(Document images with source code)
__________
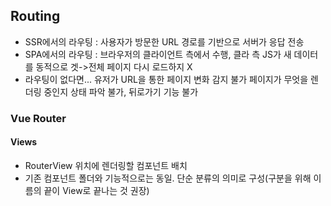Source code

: ## Routing
 - SSR에서의 라우팅 : 사용자가 방문한 URL 경로를 기반으로 서버가 응답 전송
 - SPA에서의 라우팅 : 브라우저의 클라이언트 측에서 수행, 클라 측 JS가 새 데이터를 동적으로 겟->전체 페이지 다시 로드하지 X
 - 라우팅이 없다면... 유저가 URL을 통한 페이지 변화 감지 불가
   페이지가 무엇을 렌더링 중인지 상태 파악 불가, 뒤로가기 기능 불가

### Vue Router
#### Views
 - RouterView 위치에 렌더링할 컴포넌트 배치
 - 기존 컴포넌트 폴더와 기능적으로는 동일. 단순 분류의 의미로 구성(구분을 위해 이름의 끝이 View로 끝나는 것 권장)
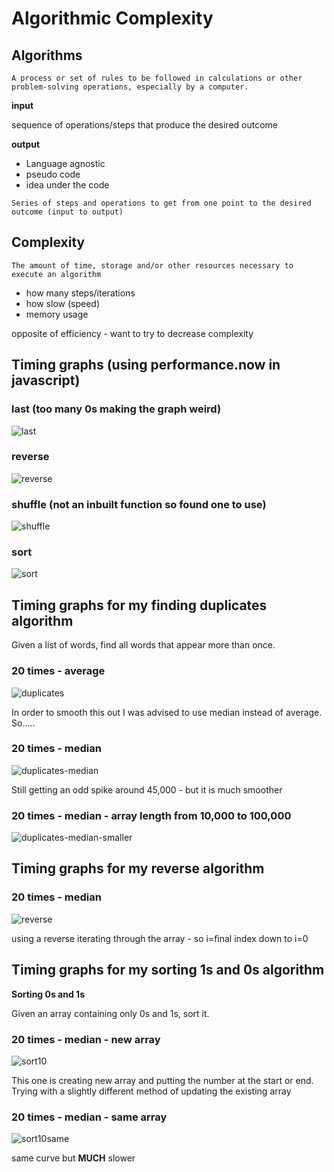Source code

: # Algorithmic Complexity

## Algorithms

`A process or set of rules to be followed in calculations or other problem-solving operations, especially by a computer.`

**input**

sequence of operations/steps that produce the desired outcome

**output**

- Language agnostic
- pseudo code
- idea under the code

`Series of steps and operations to get from one point to the desired outcome (input to output)`

## Complexity

`The amount of time, storage and/or other resources necessary to execute an algorithm`

- how many steps/iterations
- how slow (speed)
- memory usage

opposite of efficiency - want to try to decrease complexity

<!-- ## Github project -->

<!-- - timing code
- readme with plotted graphs - linking to algorithms
- folder of algorithms written -->

## Timing graphs (using performance.now in javascript)
### last (too many 0s making the graph weird)
![last](images/last-data.png)
### reverse
![reverse](images/reverse-data.png)
### shuffle (not an inbuilt function so found one to use)
![shuffle](images/shuffle-data.png)
### sort
![sort](images/sort-data.png)

## Timing graphs for my finding duplicates algorithm

Given a list of words, find all words that appear more than once.

### 20 times - average
![duplicates](images/find-dupes.png)

In order to smooth this out I was advised to use median instead of average.  So.....

### 20 times - median
![duplicates-median](images/find-dupes-median.png)

Still getting an odd spike around 45,000 - but it is much smoother

### 20 times - median - array length from 10,000 to 100,000

![duplicates-median-smaller](images/find-dupes-median-smaller.png)

## Timing graphs for my reverse algorithm

### 20 times - median
![reverse](images/reverse.png)

using a reverse iterating through the array - so i=final index down to i=0

## Timing graphs for my sorting 1s and 0s algorithm

**Sorting 0s and 1s**

Given an array containing only 0s and 1s, sort it.

### 20 times - median - new array

![sort10](images/sort-1_0.png)

This one is creating new array and putting the number at the start or end.  Trying with a slightly different method of updating the existing array

### 20 times - median - same array

![sort10same](images/sort-1_0_same.png)

same curve but **MUCH** slower
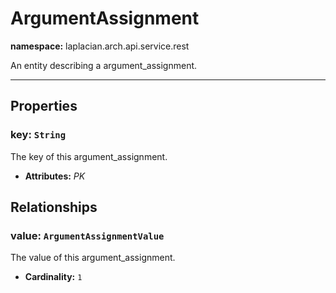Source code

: 

# **ArgumentAssignment**
**namespace:** laplacian.arch.api.service.rest

An entity describing a argument_assignment.



---

## Properties

### key: `String`
The key of this argument_assignment.
- **Attributes:** *PK*

## Relationships

### value: `ArgumentAssignmentValue`
The value of this argument_assignment.
- **Cardinality:** `1`
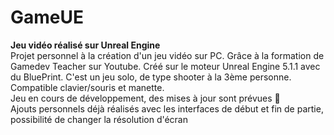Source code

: # GameUE
**Jeu vidéo réalisé sur Unreal Engine** </br>
Projet personnel à la création d'un jeu vidéo sur PC. Grâce à la formation de Gamedev Teacher sur Youtube.
Créé sur le moteur Unreal Engine 5.1.1 avec du BluePrint. C'est un jeu solo, de type shooter à la 3ème personne. Compatible clavier/souris et manette. </br>
Jeu en cours de développement, des mises à jour sont prévues 🚧 </br>
Ajouts personnels déjà réalisés avec les interfaces de début et fin de partie, possibilité de changer la résolution d'écran

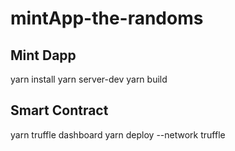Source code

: # mintApp-the-randoms

## Mint Dapp
yarn install
yarn server-dev
yarn build
## Smart Contract
yarn truffle dashboard
yarn deploy --network truffle
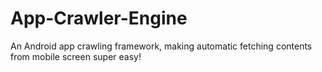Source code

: # App-Crawler-Engine
An Android app crawling framework, making automatic fetching contents from mobile screen super easy!
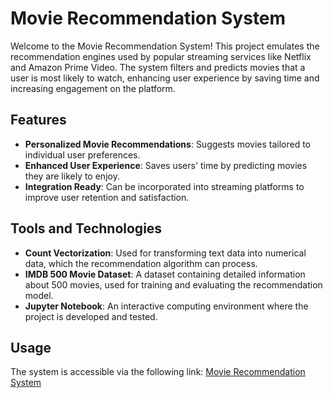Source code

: # Movie Recommendation System

Welcome to the Movie Recommendation System! This project emulates the recommendation engines used by popular streaming services like Netflix and Amazon Prime Video. The system filters and predicts movies that a user is most likely to watch, enhancing user experience by saving time and increasing engagement on the platform.

## Features

- **Personalized Movie Recommendations**: Suggests movies tailored to individual user preferences.
- **Enhanced User Experience**: Saves users' time by predicting movies they are likely to enjoy.
- **Integration Ready**: Can be incorporated into streaming platforms to improve user retention and satisfaction.

## Tools and Technologies

- **Count Vectorization**: Used for transforming text data into numerical data, which the recommendation algorithm can process.
- **IMDB 500 Movie Dataset**: A dataset containing detailed information about 500 movies, used for training and evaluating the recommendation model.
- **Jupyter Notebook**: An interactive computing environment where the project is developed and tested.

## Usage

The system is accessible via the following link: [Movie Recommendation System](https://movie-reccomender-system.onrender.com)


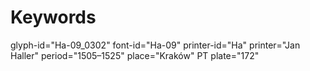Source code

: # Keywords
glyph-id="Ha-09_0302"
font-id="Ha-09"
printer-id="Ha"
printer="Jan Haller"
period="1505–1525"
place="Kraków"
PT plate="172"
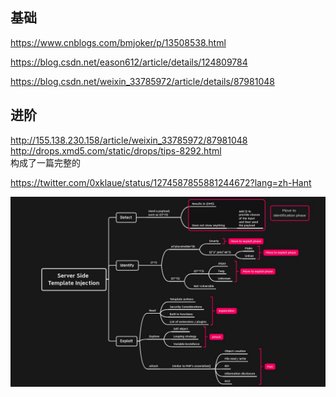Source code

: 

## 基础

https://www.cnblogs.com/bmjoker/p/13508538.html

https://blog.csdn.net/eason612/article/details/124809784

https://blog.csdn.net/weixin_33785972/article/details/87981048  



## 进阶
http://155.138.230.158/article/weixin_33785972/87981048  <br>
http://drops.xmd5.com/static/drops/tips-8292.html <br>
构成了一篇完整的

https://twitter.com/0xklaue/status/1274587855881244672?lang=zh-Hant

![img.png](img.png)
__________
Problem to work on: An exact reprint of every record is required, with the pictures omitted.

Written solution:
Source code

: ## Routing
 - SSR에서의 라우팅 : 사용자가 방문한 URL 경로를 기반으로 서버가 응답 전송
 - SPA에서의 라우팅 : 브라우저의 클라이언트 측에서 수행, 클라 측 JS가 새 데이터를 동적으로 겟->전체 페이지 다시 로드하지 X
 - 라우팅이 없다면... 유저가 URL을 통한 페이지 변화 감지 불가
   페이지가 무엇을 렌더링 중인지 상태 파악 불가, 뒤로가기 기능 불가

### Vue Router
#### Views
 - RouterView 위치에 렌더링할 컴포넌트 배치
 - 기존 컴포넌트 폴더와 기능적으로는 동일. 단순 분류의 의미로 구성(구분을 위해 이름의 끝이 View로 끝나는 것 권장)
Source code

: # Algorithmic Complexity

## Algorithms

`A process or set of rules to be followed in calculations or other problem-solving operations, especially by a computer.`

**input**

sequence of operations/steps that produce the desired outcome

**output**

- Language agnostic
- pseudo code
- idea under the code

`Series of steps and operations to get from one point to the desired outcome (input to output)`

## Complexity

`The amount of time, storage and/or other resources necessary to execute an algorithm`

- how many steps/iterations
- how slow (speed)
- memory usage

opposite of efficiency - want to try to decrease complexity

<!-- ## Github project -->

<!-- - timing code
- readme with plotted graphs - linking to algorithms
- folder of algorithms written -->

## Timing graphs (using performance.now in javascript)
### last (too many 0s making the graph weird)
![last](images/last-data.png)
### reverse
![reverse](images/reverse-data.png)
### shuffle (not an inbuilt function so found one to use)
![shuffle](images/shuffle-data.png)
### sort
![sort](images/sort-data.png)

## Timing graphs for my finding duplicates algorithm

Given a list of words, find all words that appear more than once.

### 20 times - average
![duplicates](images/find-dupes.png)

In order to smooth this out I was advised to use median instead of average.  So.....

### 20 times - median
![duplicates-median](images/find-dupes-median.png)

Still getting an odd spike around 45,000 - but it is much smoother

### 20 times - median - array length from 10,000 to 100,000

![duplicates-median-smaller](images/find-dupes-median-smaller.png)

## Timing graphs for my reverse algorithm

### 20 times - median
![reverse](images/reverse.png)

using a reverse iterating through the array - so i=final index down to i=0

## Timing graphs for my sorting 1s and 0s algorithm

**Sorting 0s and 1s**

Given an array containing only 0s and 1s, sort it.

### 20 times - median - new array

![sort10](images/sort-1_0.png)

This one is creating new array and putting the number at the start or end.  Trying with a slightly different method of updating the existing array

### 20 times - median - same array

![sort10same](images/sort-1_0_same.png)

same curve but **MUCH** slower
Source code

: 

# **ArgumentAssignment**
**namespace:** laplacian.arch.api.service.rest

An entity describing a argument_assignment.



---

## Properties

### key: `String`
The key of this argument_assignment.
- **Attributes:** *PK*

## Relationships

### value: `ArgumentAssignmentValue`
The value of this argument_assignment.
- **Cardinality:** `1`
Source code

: # GameUE
**Jeu vidéo réalisé sur Unreal Engine** </br>
Projet personnel à la création d'un jeu vidéo sur PC. Grâce à la formation de Gamedev Teacher sur Youtube.
Créé sur le moteur Unreal Engine 5.1.1 avec du BluePrint. C'est un jeu solo, de type shooter à la 3ème personne. Compatible clavier/souris et manette. </br>
Jeu en cours de développement, des mises à jour sont prévues 🚧 </br>
Ajouts personnels déjà réalisés avec les interfaces de début et fin de partie, possibilité de changer la résolution d'écran

Source code

: # mintApp-the-randoms

## Mint Dapp
yarn install
yarn server-dev
yarn build
## Smart Contract
yarn truffle dashboard
yarn deploy --network truffle
Source code

: # App-Crawler-Engine
An Android app crawling framework, making automatic fetching contents from mobile screen super easy!
Source code

: # Movie Recommendation System

Welcome to the Movie Recommendation System! This project emulates the recommendation engines used by popular streaming services like Netflix and Amazon Prime Video. The system filters and predicts movies that a user is most likely to watch, enhancing user experience by saving time and increasing engagement on the platform.

## Features

- **Personalized Movie Recommendations**: Suggests movies tailored to individual user preferences.
- **Enhanced User Experience**: Saves users' time by predicting movies they are likely to enjoy.
- **Integration Ready**: Can be incorporated into streaming platforms to improve user retention and satisfaction.

## Tools and Technologies

- **Count Vectorization**: Used for transforming text data into numerical data, which the recommendation algorithm can process.
- **IMDB 500 Movie Dataset**: A dataset containing detailed information about 500 movies, used for training and evaluating the recommendation model.
- **Jupyter Notebook**: An interactive computing environment where the project is developed and tested.

## Usage

The system is accessible via the following link: [Movie Recommendation System](https://movie-reccomender-system.onrender.com)


Source code

: # Keywords
glyph-id="Ha-09_0302"
font-id="Ha-09"
printer-id="Ha"
printer="Jan Haller"
period="1505–1525"
place="Kraków"
PT plate="172"
Source code

: 

## 基础

https://www.cnblogs.com/bmjoker/p/13508538.html

https://blog.csdn.net/eason612/article/details/124809784

https://blog.csdn.net/weixin_33785972/article/details/87981048  



## 进阶
http://155.138.230.158/article/weixin_33785972/87981048  <br>
http://drops.xmd5.com/static/drops/tips-8292.html <br>
构成了一篇完整的

https://twitter.com/0xklaue/status/1274587855881244672?lang=zh-Hant

![img.png](img.png)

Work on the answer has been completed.